Chicken Fajitas With Aubergines And Peppers

These superfood recipes are extracted from Super Food Family Classics by Jamie Oliver, published by Penguin Random House. For this chicken fajita recipe, stick to super-lean chicken breasts. This is key to making super-food fajitas, and also provides us with a great source of protein, ensuring our muscles stay strong and healthy.

Serves 4

Total time required: 40 minutes, plus marinating.

Ingredients:

  • olive oil
  • 1 tbsp red wine vinegar
  • 1 tsp chipotle Tabasco sauce
  • 1 tsp dried oregano
  • 2 tsp sweet smoked paprika
  • 2 cloves of garlic
  • 1 large red onion
  • 2 x 200g free-range skinless chicken breasts
  • 3 mixed-color peppers
  • 1 large aubergine
  • 2 limes
  • 1 bunch of fresh coriander (30g)
  • 1 ripe avocado
  • 4 large seeded wholemeal tortillas
  • 50g feta cheese

Method of preparation of this chicken fajita:

1. Put 1 tbsp of oil into a bowl with the vinegar, chili sauce, oregano, paprika and a pinch of sea salt and black pepper.

2. Crush in the unpeeled garlci through a garlic crusher and mix together. Peel and halve the onion, slice into 1cm-thick wedges, then slice the chicken lengthways 1cm thick and toss both in the marinade. Leave in the fridge for at least 1 hour, or preferably overnight.

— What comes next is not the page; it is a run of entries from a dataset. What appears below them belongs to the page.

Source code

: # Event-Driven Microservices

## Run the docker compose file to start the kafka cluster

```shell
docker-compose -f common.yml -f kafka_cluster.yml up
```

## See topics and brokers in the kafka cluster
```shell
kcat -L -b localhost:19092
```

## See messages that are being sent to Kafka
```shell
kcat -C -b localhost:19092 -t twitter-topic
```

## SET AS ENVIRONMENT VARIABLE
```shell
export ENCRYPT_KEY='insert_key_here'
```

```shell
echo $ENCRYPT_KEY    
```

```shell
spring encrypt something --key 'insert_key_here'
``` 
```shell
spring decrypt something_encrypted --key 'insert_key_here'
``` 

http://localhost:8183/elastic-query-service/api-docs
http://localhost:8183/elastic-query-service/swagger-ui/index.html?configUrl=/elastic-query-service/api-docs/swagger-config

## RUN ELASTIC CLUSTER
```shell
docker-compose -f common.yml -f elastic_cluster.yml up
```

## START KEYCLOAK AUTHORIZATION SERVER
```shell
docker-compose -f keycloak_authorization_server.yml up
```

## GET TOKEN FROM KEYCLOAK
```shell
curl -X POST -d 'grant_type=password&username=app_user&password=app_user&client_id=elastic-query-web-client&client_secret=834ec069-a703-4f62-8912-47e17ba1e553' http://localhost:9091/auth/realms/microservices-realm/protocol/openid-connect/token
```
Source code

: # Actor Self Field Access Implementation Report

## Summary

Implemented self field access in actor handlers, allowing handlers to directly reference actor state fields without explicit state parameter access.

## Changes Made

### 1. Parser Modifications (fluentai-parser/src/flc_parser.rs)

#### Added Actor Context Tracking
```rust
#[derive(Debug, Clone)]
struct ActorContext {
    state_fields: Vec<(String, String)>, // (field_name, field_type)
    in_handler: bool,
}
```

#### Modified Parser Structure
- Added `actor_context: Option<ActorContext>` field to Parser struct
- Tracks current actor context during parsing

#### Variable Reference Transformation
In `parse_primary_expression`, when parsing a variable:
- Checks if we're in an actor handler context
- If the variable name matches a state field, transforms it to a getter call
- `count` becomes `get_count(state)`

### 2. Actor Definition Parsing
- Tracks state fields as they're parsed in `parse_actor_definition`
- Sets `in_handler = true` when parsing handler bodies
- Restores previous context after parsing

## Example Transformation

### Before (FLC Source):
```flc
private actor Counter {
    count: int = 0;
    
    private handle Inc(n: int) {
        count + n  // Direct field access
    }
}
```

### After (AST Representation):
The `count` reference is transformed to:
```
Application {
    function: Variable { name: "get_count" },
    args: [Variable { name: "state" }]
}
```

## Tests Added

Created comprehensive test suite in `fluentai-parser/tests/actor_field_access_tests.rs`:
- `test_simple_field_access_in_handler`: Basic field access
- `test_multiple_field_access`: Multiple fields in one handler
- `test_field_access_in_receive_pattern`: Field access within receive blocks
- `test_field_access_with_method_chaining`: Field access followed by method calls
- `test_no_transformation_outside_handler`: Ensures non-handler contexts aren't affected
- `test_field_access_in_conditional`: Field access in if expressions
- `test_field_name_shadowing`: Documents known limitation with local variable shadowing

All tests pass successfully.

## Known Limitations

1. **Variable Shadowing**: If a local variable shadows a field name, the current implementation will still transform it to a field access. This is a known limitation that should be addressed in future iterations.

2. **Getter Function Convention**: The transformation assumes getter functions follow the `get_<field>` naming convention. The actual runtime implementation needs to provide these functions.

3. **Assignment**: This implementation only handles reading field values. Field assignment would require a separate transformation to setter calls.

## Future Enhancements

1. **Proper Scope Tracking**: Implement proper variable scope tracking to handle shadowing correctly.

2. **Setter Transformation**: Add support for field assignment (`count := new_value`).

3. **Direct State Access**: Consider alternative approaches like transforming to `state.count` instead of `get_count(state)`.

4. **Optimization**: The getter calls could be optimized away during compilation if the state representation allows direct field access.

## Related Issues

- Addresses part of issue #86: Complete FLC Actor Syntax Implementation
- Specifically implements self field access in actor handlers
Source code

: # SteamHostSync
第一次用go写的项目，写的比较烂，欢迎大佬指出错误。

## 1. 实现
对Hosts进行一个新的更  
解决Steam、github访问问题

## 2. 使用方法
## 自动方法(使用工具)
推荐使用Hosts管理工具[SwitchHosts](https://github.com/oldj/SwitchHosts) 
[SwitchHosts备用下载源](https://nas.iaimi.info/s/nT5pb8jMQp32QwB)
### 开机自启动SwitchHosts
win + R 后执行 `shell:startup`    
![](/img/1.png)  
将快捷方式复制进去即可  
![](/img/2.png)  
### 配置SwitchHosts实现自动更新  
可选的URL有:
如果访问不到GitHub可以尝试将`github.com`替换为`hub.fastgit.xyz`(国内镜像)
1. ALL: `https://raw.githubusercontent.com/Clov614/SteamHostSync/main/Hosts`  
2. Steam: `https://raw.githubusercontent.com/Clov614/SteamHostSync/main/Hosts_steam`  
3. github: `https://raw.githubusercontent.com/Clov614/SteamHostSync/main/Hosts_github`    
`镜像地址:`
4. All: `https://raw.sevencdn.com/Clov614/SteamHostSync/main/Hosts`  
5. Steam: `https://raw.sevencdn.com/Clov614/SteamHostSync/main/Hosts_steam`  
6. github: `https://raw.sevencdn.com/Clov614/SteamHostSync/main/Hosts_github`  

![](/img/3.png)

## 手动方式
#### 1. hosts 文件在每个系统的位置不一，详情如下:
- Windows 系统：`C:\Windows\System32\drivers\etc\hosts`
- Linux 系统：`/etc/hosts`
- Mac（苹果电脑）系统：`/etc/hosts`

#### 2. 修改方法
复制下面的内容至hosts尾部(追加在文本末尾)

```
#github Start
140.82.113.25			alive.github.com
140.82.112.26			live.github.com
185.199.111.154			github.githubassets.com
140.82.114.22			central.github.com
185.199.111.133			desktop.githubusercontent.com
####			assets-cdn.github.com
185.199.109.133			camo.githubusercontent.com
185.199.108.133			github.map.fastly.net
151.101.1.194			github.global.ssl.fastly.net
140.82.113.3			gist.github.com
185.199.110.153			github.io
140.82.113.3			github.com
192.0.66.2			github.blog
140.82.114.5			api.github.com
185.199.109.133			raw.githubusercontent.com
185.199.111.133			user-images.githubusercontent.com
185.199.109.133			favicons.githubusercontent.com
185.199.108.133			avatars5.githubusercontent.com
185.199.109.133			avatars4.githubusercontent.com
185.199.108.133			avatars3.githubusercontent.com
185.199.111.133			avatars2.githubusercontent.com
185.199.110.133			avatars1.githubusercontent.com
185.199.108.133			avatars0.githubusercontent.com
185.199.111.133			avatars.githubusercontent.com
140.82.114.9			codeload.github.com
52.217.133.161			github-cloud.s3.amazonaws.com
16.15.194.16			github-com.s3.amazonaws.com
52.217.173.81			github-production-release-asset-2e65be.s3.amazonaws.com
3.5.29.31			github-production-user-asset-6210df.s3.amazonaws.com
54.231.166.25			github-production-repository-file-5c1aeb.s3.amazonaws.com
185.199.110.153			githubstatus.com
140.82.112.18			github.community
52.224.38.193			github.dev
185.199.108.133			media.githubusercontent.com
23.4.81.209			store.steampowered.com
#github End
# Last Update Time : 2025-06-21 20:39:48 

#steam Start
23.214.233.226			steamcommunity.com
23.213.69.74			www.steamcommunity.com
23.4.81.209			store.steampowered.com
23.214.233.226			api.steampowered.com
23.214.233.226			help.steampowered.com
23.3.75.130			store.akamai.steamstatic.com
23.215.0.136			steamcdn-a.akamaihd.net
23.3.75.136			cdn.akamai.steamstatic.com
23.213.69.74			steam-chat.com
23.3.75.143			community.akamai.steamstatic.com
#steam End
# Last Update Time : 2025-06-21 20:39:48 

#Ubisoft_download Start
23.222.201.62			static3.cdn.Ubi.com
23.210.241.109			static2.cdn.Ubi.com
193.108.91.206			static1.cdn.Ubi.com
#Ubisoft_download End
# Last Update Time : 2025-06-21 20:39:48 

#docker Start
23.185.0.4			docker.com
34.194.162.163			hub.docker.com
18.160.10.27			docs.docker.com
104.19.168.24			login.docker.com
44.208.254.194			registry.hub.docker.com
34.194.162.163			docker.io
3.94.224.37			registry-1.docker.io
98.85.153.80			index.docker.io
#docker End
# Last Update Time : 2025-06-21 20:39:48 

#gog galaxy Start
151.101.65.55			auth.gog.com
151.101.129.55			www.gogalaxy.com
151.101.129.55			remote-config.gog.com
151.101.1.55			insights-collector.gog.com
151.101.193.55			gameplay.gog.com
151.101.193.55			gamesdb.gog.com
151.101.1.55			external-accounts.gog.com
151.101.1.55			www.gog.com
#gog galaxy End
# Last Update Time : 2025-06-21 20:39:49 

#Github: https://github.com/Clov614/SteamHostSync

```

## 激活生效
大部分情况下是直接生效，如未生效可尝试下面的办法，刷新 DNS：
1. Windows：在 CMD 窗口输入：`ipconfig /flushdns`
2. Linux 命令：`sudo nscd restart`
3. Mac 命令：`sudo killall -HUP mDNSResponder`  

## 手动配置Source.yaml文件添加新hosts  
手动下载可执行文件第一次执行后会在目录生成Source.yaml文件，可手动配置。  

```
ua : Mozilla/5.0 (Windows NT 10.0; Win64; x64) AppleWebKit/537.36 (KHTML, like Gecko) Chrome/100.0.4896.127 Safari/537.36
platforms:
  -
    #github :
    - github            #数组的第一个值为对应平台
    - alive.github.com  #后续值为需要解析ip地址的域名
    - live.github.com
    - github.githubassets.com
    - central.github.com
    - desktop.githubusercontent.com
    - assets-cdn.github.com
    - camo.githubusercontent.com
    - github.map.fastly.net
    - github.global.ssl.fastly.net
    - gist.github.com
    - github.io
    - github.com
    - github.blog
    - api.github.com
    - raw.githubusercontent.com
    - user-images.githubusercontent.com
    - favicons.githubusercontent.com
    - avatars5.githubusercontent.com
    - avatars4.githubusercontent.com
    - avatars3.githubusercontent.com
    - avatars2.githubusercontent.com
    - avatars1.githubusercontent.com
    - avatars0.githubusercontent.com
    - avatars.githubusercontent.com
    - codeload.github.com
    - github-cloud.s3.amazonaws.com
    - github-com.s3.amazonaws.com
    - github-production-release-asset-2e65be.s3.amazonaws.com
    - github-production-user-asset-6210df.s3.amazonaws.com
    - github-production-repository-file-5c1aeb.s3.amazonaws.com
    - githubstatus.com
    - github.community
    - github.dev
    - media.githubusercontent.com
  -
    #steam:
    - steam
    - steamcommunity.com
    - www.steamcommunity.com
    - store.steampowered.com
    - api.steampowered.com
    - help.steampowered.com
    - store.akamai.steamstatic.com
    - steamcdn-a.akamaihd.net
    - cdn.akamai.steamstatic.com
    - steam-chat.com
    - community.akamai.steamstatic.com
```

3. Blacken the whole peppers and aubergine over a direct flame on the hob, or in a griddle pan on a high heat, until charred and blistered all over.

4. Pop the peppers into a bowl and cover with clingfilm for 10 minutes, then scrape off most of the black skin, discarding the stalks and seeds.

5. Pinch the skin off the aubergine and trim off the ends. Nicely slice it all 2cm thick, dress on a platter with the juice of 1 lime and a few picked coriander leaves, then taste and season to perfection.

6. Cook the chicken and onions in all that lovely marinade in a large non-stick frying pan on a medium-high heat for 6-8 minutes, or until cooked through, turning halfway.

7. Peel, destone and finely slice the avocado, and squeeze over the juice over half a lime. Warm the tortillas in a a dry frying pan for 30 seconds, then keep warm in a clean tea towel.

8. Take it all to the table, with the feta and the remaining coriander leaves, and let everyone build their own.